?
Solved

Confused about XML and CDATA

Posted on 2006-04-28
5
Medium Priority
?
529 Views
Last Modified: 2010-05-18
I am trying to work with XML's CDATA option but am running into difficulty. This should be simple but I am obviously overlooking something. Here is the XML:

<?xml version="1.0"?>
<ROOT>
<Contractors>
<ROW>
<ContractorID>{6D440678-41E2-4F74-A599-5C05DF5F2421}</ContractorID>
<ContractorName><![CDATA[André Dart]]></ContractorName>
</ROW>
<ROW>
<ContractorID>{60BC0624-C453-499B-A3FD-B34E0D036EB1}</ContractorID>
<ContractorName><![CDATA[Annabelle McKinley]]></ContractorName>
</ROW>
<ROW>
<ContractorID>{0DD5B7CC-6315-42A9-8898-F55725A8249F}</ContractorID>
<ContractorName><![CDATA[Axiom Puree Ltd]]></ContractorName>
</ROW>
</Contractors>
</ROOT>


However, Microsoft IE when loading the xml file complains...

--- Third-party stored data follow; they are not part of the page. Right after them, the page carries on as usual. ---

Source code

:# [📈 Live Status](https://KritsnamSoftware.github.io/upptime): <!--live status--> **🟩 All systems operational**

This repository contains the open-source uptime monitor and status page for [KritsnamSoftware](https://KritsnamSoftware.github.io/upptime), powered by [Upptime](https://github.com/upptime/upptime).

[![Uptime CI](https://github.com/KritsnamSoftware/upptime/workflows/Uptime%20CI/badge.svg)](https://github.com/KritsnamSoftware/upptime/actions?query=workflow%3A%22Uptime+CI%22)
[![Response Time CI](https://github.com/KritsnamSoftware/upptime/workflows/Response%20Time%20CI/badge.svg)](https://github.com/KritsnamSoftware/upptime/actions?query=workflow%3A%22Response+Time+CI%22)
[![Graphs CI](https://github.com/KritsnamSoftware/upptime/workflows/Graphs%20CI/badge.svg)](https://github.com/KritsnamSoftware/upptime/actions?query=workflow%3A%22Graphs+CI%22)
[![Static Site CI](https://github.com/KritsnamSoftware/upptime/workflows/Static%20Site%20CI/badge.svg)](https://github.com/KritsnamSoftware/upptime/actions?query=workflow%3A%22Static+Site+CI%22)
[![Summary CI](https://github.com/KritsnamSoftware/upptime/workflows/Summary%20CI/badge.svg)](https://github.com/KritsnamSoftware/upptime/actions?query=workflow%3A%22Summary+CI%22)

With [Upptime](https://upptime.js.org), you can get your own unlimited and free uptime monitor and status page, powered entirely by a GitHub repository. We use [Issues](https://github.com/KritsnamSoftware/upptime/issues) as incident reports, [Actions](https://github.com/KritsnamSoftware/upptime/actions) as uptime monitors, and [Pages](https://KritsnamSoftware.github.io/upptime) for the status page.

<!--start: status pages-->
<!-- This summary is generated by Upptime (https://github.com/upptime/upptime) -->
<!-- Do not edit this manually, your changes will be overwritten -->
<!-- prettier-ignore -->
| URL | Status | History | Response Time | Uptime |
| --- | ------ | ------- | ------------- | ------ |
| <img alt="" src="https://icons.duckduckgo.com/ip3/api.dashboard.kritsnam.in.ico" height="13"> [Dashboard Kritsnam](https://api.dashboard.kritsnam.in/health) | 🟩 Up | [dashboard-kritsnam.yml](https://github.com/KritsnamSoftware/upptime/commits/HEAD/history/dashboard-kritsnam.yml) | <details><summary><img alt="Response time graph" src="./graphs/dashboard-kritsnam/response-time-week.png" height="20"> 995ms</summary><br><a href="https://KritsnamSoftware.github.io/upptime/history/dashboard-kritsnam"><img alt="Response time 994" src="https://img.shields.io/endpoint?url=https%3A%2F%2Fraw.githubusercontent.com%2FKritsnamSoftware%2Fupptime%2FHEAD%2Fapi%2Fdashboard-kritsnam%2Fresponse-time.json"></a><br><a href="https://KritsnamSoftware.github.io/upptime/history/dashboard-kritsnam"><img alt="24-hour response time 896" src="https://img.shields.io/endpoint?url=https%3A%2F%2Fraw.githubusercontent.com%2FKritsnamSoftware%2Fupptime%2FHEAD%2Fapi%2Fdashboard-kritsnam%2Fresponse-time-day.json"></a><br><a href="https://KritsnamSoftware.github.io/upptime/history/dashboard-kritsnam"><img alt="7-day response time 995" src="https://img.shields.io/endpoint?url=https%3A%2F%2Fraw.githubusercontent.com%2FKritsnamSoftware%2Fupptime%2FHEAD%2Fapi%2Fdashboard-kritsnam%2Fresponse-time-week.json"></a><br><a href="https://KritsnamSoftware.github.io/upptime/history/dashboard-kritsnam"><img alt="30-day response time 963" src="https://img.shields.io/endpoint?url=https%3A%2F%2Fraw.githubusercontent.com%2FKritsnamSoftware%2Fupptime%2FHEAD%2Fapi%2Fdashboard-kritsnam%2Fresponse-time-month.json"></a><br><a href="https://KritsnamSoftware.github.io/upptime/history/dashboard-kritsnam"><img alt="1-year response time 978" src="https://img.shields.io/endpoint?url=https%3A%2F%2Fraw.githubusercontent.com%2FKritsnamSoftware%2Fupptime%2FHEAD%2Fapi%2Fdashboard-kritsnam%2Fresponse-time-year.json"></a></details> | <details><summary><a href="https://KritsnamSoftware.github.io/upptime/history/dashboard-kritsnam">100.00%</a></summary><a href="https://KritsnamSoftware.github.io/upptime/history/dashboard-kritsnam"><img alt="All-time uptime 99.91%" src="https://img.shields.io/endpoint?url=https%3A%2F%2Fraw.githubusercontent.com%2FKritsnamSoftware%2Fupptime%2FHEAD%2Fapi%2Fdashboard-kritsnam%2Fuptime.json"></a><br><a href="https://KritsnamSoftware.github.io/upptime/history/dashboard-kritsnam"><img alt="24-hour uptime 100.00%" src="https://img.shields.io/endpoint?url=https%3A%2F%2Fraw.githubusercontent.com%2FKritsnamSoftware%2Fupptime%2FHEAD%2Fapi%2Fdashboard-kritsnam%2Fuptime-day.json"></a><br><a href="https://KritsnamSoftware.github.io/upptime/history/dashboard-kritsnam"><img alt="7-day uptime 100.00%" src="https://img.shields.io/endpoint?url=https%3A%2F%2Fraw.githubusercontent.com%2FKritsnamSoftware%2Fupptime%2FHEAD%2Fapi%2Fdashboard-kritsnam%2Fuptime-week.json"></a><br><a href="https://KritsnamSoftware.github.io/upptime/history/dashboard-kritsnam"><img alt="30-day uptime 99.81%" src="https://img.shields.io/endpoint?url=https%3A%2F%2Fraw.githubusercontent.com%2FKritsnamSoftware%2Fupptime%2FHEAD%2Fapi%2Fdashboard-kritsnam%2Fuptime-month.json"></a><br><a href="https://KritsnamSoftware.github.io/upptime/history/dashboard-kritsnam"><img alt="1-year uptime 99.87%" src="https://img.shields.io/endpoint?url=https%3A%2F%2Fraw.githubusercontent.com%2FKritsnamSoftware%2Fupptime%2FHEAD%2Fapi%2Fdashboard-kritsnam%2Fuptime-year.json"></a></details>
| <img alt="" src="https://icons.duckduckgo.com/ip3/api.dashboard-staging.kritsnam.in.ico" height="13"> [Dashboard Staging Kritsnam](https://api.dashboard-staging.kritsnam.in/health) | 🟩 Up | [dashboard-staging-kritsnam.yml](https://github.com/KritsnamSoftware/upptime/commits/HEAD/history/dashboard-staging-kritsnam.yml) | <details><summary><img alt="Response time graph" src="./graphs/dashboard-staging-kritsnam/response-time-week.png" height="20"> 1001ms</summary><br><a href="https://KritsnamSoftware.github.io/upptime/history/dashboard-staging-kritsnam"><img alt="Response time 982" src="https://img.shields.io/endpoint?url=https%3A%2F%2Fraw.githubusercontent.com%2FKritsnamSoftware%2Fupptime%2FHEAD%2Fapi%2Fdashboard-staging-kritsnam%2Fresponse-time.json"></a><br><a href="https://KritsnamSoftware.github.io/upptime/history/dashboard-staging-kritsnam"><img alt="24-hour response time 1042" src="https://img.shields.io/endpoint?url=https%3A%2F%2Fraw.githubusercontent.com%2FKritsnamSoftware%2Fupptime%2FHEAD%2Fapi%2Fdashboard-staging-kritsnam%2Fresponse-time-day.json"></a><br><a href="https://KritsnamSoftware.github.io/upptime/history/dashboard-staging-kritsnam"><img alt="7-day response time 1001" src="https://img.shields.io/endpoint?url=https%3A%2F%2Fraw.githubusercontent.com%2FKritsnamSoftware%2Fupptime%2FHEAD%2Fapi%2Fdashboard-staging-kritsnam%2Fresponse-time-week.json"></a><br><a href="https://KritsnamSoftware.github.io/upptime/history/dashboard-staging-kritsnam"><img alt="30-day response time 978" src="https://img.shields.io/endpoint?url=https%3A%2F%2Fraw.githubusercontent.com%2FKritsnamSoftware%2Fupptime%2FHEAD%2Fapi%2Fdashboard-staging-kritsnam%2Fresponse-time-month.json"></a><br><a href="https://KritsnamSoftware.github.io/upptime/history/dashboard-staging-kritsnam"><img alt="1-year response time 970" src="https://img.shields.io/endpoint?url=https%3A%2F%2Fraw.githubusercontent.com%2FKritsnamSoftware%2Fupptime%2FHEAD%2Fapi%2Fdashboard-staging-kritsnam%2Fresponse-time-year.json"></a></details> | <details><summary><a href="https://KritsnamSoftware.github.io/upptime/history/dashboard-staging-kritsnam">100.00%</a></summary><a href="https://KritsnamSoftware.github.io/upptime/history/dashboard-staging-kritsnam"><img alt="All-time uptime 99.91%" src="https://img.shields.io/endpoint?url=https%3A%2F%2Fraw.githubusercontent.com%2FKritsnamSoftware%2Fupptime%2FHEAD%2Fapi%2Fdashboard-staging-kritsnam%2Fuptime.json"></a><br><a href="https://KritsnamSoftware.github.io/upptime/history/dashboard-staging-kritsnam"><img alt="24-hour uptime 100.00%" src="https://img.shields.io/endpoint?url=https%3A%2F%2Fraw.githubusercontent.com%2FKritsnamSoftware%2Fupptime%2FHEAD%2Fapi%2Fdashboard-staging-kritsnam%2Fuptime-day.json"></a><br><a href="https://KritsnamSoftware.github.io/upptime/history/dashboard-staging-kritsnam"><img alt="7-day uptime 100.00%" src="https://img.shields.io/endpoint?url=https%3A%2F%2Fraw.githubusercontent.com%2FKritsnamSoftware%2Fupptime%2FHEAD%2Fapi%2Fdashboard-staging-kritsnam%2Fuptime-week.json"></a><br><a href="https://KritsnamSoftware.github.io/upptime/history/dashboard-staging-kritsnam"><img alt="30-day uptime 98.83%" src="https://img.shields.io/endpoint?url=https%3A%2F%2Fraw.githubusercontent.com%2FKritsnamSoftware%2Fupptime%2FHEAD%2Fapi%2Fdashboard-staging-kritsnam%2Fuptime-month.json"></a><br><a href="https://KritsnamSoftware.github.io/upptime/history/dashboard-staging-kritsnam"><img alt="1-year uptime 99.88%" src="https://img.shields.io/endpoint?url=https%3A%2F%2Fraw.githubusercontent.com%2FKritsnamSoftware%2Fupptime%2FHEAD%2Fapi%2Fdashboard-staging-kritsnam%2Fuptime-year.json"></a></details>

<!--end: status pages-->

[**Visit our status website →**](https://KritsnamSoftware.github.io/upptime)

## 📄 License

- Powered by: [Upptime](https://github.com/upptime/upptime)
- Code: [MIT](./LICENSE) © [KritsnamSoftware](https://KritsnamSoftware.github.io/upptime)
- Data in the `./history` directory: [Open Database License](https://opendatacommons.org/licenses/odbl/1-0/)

The XML page cannot be displayed
Cannot view XML input using XSL style sheet. Please correct the error and then click the Refresh button, or try again later.
--------------------------------------------------------------------------------

An invalid character was found in text content. Error processing resource 'file:///C:/test.xml'. Line 6, Position 30

<ContractorName><![CDATA[Andr



Also I am working with Microsoft's DOM object (version 5) using VB6 so when you come to load the XML file it fails. If I take out the acute character then it works just fine.

Any suggestions anyone?
0
Comment
Question by:Kitsune
  • 3
5 Comments
 
LVL 143

Expert Comment

by:Guy Hengel [angelIII / a3]
ID: 16560264
CDATA section only helps to ignore the content to be parsed as HTML strucure, but not about illegal characters.

<ContractorName><![CDATA[André Dart]]></ContractorName>
should be
<ContractorName><![CDATA[Andr&eaccut; Dart]]></ContractorName>
0
 
LVL 1

Author Comment

by:Kitsune
ID: 16560304
The only illegal characters in XML (according to W3C) are less than and ampersand, although I am replacing all 5 of the main list. However characters used in European and Asian languages could also be entered and I cannot check for every such character occurence. Isn't that the whole point of CDATA?

Note: Only the characters "<" and "&" are strictly illegal in XML. Apostrophes,
quotation marks and greater than signs are legal, but it is a good habit to
replace them.

See: http://www.w3schools.com/xml/xml_cdata.asp


angelIII,

Thanks for your suggestion and I would do this if this were the only possible scenario but there are literally thousands of non-ASCII characters and trying to replace each of them individually is not acceptable. I don't know what my customers may enter and many of them are not native English speakers. What other tricks have you got up your sleeve?  :)
0
 
LVL 60

Accepted Solution

by:
Geert Bormans earned 500 total points
ID: 16561404
Hi Kitsune,

your parser is treating this as UTF-8
try to find the correct encoding
If I copy your XML... IE screams like you experienced
If I replace the declaration, like this <?xml version="1.0" encoding="ISO-8859-1"?>
IE is hapier

apparently the encoding of your XML is not UTF-8,
and the person giving it to you should have added a correct declaration

Cheers!
0
 
LVL 1

Author Comment

by:Kitsune
ID: 16561576
I'm away from the office now and won't be back until Tuesday. I'll look at the encoding problem then.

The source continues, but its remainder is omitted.